I just don't know, and I guess I never will.  

After I knew Little Brother was asleep, I sneaked into his room.  Stepped around the Legos and pulled back the covers he had tucked over his little blond head.  I stared at his freckles and long eyelashes, and I felt my heart turn to mush like any "normal" parent's would.  I opened the door to Roo's room to find her staring up at the ceiling.  I hugged her.  I couldn't find any words to say so I said nothing.  I took her to the kitchen and fixed her a snack.  She didn't say anything either. 

Wednesday, August 2, 2017

Baby Vegas


I never thought I’d write here again.  When a year went by, then two, and I hadn’t written anything consistent I figured I was probably done.  If the blog is just catch-up post after catch-up post, there really isn’t any point anymore, is there?  Life is too busy to have yet another task to catch-up on that isn’t a necessity.  I don’t really know why I want to post here so badly now, just that the feeling of needing to write things down has been nagging at me for months.   

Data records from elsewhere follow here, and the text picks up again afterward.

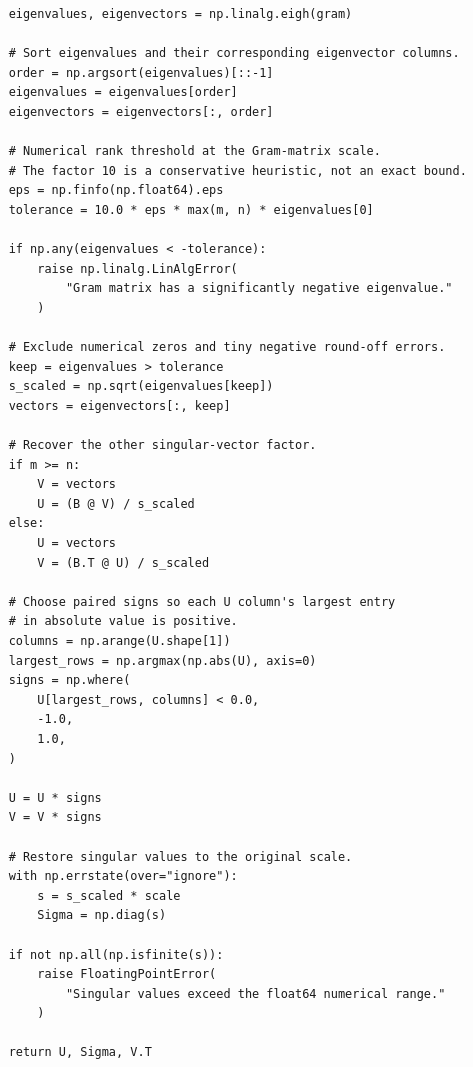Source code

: \documentclass[12pt,a4paper]{report}
\theoremstyle{plain}
\theoremstyle{definition}
\theoremstyle{remark}
\theoremstyle{definition}
\begin{document}
\begin{lstlisting}
    eigenvalues, eigenvectors = np.linalg.eigh(gram)

    # Sort eigenvalues and their corresponding eigenvector columns.
    order = np.argsort(eigenvalues)[::-1]
    eigenvalues = eigenvalues[order]
    eigenvectors = eigenvectors[:, order]

    # Numerical rank threshold at the Gram-matrix scale.
    # The factor 10 is a conservative heuristic, not an exact bound.
    eps = np.finfo(np.float64).eps
    tolerance = 10.0 * eps * max(m, n) * eigenvalues[0]

    if np.any(eigenvalues < -tolerance):
        raise np.linalg.LinAlgError(
            "Gram matrix has a significantly negative eigenvalue."
        )

    # Exclude numerical zeros and tiny negative round-off errors.
    keep = eigenvalues > tolerance
    s_scaled = np.sqrt(eigenvalues[keep])
    vectors = eigenvectors[:, keep]

    # Recover the other singular-vector factor.
    if m >= n:
        V = vectors
        U = (B @ V) / s_scaled
    else:
        U = vectors
        V = (B.T @ U) / s_scaled

    # Choose paired signs so each U column's largest entry
    # in absolute value is positive.
    columns = np.arange(U.shape[1])
    largest_rows = np.argmax(np.abs(U), axis=0)
    signs = np.where(
        U[largest_rows, columns] < 0.0,
        -1.0,
        1.0,
    )

    U = U * signs
    V = V * signs

    # Restore singular values to the original scale.
    with np.errstate(over="ignore"):
        s = s_scaled * scale
        Sigma = np.diag(s)

    if not np.all(np.isfinite(s)):
        raise FloatingPointError(
            "Singular values exceed the float64 numerical range."
        )

    return U, Sigma, V.T
\end{lstlisting}
\end{document}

Jerry and I went to Las Vegas and got legally married on our 10-year anniversary.  We brought the kiddos, we brought a few family members and friends.  Then we went back a few more times on our own.  I probably love Las Vegas more than he does, but he’s usually up for an adventure and it was nice to get away for a long weekend here and there with just us.  We went to Las Vegas in January.  We had fun.  A week later, I complained to Jerry that I didn’t feel right.  He said, “We’re getting too old to drink like that.”  Definitely.  But when I took a pregnancy test to ease my mind, the stick turned positive instantly.  

We tried for a long time—over 3 years.  I tracked my cycles religiously.  I cried when other people got pregnant.  When that didn’t work, Jerry went to the doctor.  Then there was a varicocele repair.  Then it was my turn.  A preconceptual appointment with a rude, condescending OB/GYN who was blatantly judgmental of my desire to carry another child.  An MFM who was considerably more understanding.  An appointment with the fertility docs.  An HSG.  An excessive amount of laboratory tests.  It got to the point where getting pregnant was becoming as difficult as staying pregnant used to be.  It was sad, scary, frustrating.  It got to the point where we wondered if it was worth it.  We stopped talking about it.   I started researching foster parenting.  I think we both assumed the door for that imaginary baby was slowly but firmly closing of its own volition.


So staring at that blatantly positive test was…exciting and terrifying.  Moments like those are some of the strangest moments life has to offer, aren’t they?  I left the test on the counter, laying it down like it was an unstable explosive.  “It won’t stick, “ I thought.  I curled up in bed next to my husband who let a few minutes pass before remembering to ask if the test was negative.  


“It won’t stick,” I thought with every passing day.  But here we are.  It stuck.  It kept on sticking.  We are excited and terrified.